Work request.
Reply with only a number, the count of lines in the listing that include the word "Spotify".

Recorded information.
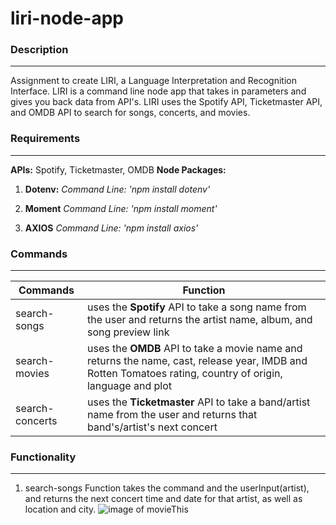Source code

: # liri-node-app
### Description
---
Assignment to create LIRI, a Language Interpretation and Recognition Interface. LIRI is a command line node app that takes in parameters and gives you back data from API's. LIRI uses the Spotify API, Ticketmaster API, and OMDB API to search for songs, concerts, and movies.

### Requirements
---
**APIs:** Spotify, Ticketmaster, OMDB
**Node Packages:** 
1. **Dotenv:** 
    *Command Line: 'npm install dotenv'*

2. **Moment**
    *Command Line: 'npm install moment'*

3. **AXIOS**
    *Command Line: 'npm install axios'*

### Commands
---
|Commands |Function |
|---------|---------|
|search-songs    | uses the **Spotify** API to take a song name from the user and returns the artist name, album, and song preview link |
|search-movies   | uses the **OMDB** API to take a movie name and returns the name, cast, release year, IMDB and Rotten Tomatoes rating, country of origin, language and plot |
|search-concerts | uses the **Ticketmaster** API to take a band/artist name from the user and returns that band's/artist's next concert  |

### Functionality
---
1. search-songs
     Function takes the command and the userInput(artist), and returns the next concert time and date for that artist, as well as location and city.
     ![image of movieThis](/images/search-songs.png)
--
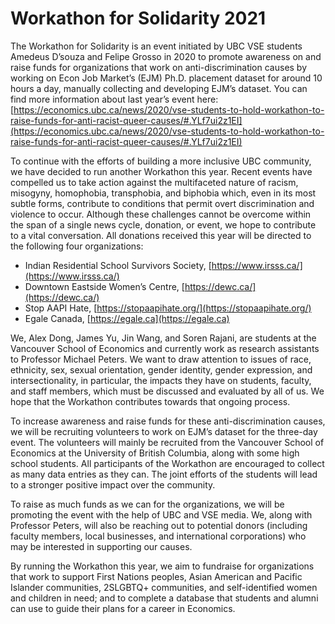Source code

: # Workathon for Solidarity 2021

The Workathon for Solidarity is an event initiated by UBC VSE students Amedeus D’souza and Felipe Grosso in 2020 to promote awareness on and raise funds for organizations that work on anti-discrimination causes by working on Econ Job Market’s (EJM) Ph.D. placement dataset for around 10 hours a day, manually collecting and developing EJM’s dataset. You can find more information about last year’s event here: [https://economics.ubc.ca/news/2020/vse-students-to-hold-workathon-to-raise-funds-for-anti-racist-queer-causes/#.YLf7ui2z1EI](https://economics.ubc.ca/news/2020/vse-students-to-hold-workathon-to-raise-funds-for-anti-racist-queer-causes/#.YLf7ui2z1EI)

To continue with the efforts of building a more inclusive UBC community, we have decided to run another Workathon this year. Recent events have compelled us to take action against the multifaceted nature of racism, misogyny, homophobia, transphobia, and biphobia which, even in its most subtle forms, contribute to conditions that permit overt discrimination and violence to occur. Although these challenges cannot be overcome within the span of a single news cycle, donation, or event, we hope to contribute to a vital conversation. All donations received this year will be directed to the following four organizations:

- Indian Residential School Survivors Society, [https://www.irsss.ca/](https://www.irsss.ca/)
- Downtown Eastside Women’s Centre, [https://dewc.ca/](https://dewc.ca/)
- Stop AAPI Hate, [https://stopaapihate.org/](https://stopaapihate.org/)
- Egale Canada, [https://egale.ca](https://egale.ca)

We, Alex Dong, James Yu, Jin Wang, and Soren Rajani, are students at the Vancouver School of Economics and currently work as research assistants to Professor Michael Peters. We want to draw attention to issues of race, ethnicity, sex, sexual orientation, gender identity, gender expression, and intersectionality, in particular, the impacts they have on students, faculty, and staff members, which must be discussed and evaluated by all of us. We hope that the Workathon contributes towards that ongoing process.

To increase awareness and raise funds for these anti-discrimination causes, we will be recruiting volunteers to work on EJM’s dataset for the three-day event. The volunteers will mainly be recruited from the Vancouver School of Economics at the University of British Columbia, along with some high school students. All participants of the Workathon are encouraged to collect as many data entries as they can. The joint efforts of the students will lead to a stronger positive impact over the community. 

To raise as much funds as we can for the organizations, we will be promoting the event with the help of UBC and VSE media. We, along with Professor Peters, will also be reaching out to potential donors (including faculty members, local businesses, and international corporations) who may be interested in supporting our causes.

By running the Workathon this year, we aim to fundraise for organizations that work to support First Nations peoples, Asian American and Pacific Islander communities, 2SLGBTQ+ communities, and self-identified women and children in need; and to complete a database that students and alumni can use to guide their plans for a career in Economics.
--
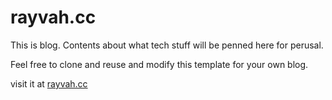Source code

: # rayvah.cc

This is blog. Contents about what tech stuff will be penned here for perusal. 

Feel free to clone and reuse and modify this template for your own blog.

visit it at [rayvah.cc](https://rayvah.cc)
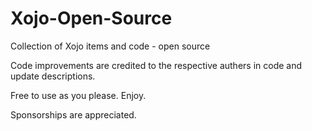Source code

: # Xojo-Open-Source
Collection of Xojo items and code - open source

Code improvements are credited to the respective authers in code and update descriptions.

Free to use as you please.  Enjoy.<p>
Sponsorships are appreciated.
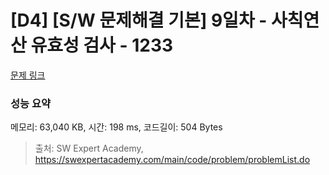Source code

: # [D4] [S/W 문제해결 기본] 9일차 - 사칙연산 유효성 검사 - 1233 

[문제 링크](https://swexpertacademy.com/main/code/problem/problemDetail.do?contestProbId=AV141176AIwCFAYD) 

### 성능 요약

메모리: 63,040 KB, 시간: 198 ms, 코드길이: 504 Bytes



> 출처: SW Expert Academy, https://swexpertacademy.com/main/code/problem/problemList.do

Task answer.
3